> _Task prompt_
Lines from the beginning of the material below through the line that has "## Дополнительная информация" are to be reproduced exactly, but pictures are not.

++++++

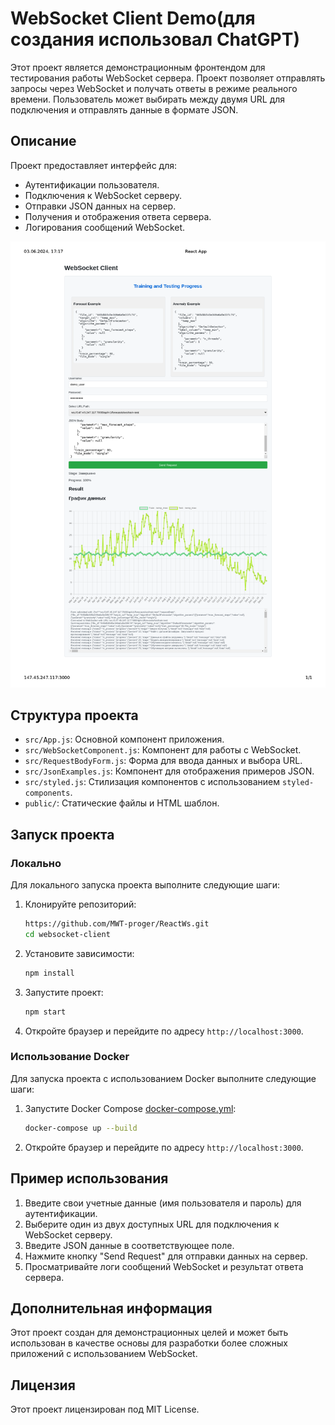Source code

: # WebSocket Client Demo(для создания использовал ChatGPT)

Этот проект является демонстрационным фронтендом для тестирования работы WebSocket сервера. Проект позволяет отправлять запросы через WebSocket и получать ответы в режиме реального времени. Пользователь может выбирать между двумя URL для подключения и отправлять данные в формате JSON.

## Описание

Проект предоставляет интерфейс для:
- Аутентификации пользователя.
- Подключения к WebSocket серверу.
- Отправки JSON данных на сервер.
- Получения и отображения ответа сервера.
- Логирования сообщений WebSocket.

![Картинка экрана](docs/example.png)

## Структура проекта

- `src/App.js`: Основной компонент приложения.
- `src/WebSocketComponent.js`: Компонент для работы с WebSocket.
- `src/RequestBodyForm.js`: Форма для ввода данных и выбора URL.
- `src/JsonExamples.js`: Компонент для отображения примеров JSON.
- `src/styled.js`: Стилизация компонентов с использованием `styled-components`.
- `public/`: Статические файлы и HTML шаблон.

## Запуск проекта

### Локально

Для локального запуска проекта выполните следующие шаги:

1. Клонируйте репозиторий:
    ```sh
    https://github.com/MWT-proger/ReactWs.git
    cd websocket-client
    ```

2. Установите зависимости:
    ```sh
    npm install
    ```

3. Запустите проект:
    ```sh
    npm start
    ```

4. Откройте браузер и перейдите по адресу `http://localhost:3000`.

### Использование Docker

Для запуска проекта с использованием Docker выполните следующие шаги:


1. Запустите Docker Compose [docker-compose.yml](deployments/docker/docker-compose.yml):
    ```sh
    docker-compose up --build
    ```

2. Откройте браузер и перейдите по адресу `http://localhost:3000`.

## Пример использования

1. Введите свои учетные данные (имя пользователя и пароль) для аутентификации.
2. Выберите один из двух доступных URL для подключения к WebSocket серверу.
3. Введите JSON данные в соответствующее поле.
4. Нажмите кнопку "Send Request" для отправки данных на сервер.
5. Просматривайте логи сообщений WebSocket и результат ответа сервера.

## Дополнительная информация

Этот проект создан для демонстрационных целей и может быть использован в качестве основы для разработки более сложных приложений с использованием WebSocket.

## Лицензия

Этот проект лицензирован под MIT License.
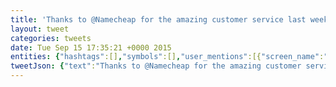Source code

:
 ```yaml
---
title: 'Thanks to @Namecheap for the amazing customer service last week!'
layout: tweet
categories: tweets
date: Tue Sep 15 17:35:21 +0000 2015
entities: {"hashtags":[],"symbols":[],"user_mentions":[{"screen_name":"Namecheap","name":"Namecheap.com","id":15351161,"id_str":"15351161","indices":[10,20]}],"urls":[]}
tweetJson: {"text":"Thanks to @Namecheap for the amazing customer service last week!"}
---
```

++++++

> _Solved problem_
Source code

: # WebSocket Client Demo(для создания использовал ChatGPT)

Этот проект является демонстрационным фронтендом для тестирования работы WebSocket сервера. Проект позволяет отправлять запросы через WebSocket и получать ответы в режиме реального времени. Пользователь может выбирать между двумя URL для подключения и отправлять данные в формате JSON.

## Описание

Проект предоставляет интерфейс для:
- Аутентификации пользователя.
- Подключения к WebSocket серверу.
- Отправки JSON данных на сервер.
- Получения и отображения ответа сервера.
- Логирования сообщений WebSocket.

![Картинка экрана](docs/example.png)

## Структура проекта

- `src/App.js`: Основной компонент приложения.
- `src/WebSocketComponent.js`: Компонент для работы с WebSocket.
- `src/RequestBodyForm.js`: Форма для ввода данных и выбора URL.
- `src/JsonExamples.js`: Компонент для отображения примеров JSON.
- `src/styled.js`: Стилизация компонентов с использованием `styled-components`.
- `public/`: Статические файлы и HTML шаблон.

## Запуск проекта

### Локально

Для локального запуска проекта выполните следующие шаги:

1. Клонируйте репозиторий:
    ```sh
    https://github.com/MWT-proger/ReactWs.git
    cd websocket-client
    ```

2. Установите зависимости:
    ```sh
    npm install
    ```

3. Запустите проект:
    ```sh
    npm start
    ```

4. Откройте браузер и перейдите по адресу `http://localhost:3000`.

### Использование Docker

Для запуска проекта с использованием Docker выполните следующие шаги:


1. Запустите Docker Compose [docker-compose.yml](deployments/docker/docker-compose.yml):
    ```sh
    docker-compose up --build
    ```

2. Откройте браузер и перейдите по адресу `http://localhost:3000`.

## Пример использования

1. Введите свои учетные данные (имя пользователя и пароль) для аутентификации.
2. Выберите один из двух доступных URL для подключения к WebSocket серверу.
3. Введите JSON данные в соответствующее поле.
4. Нажмите кнопку "Send Request" для отправки данных на сервер.
5. Просматривайте логи сообщений WebSocket и результат ответа сервера.

## Дополнительная информация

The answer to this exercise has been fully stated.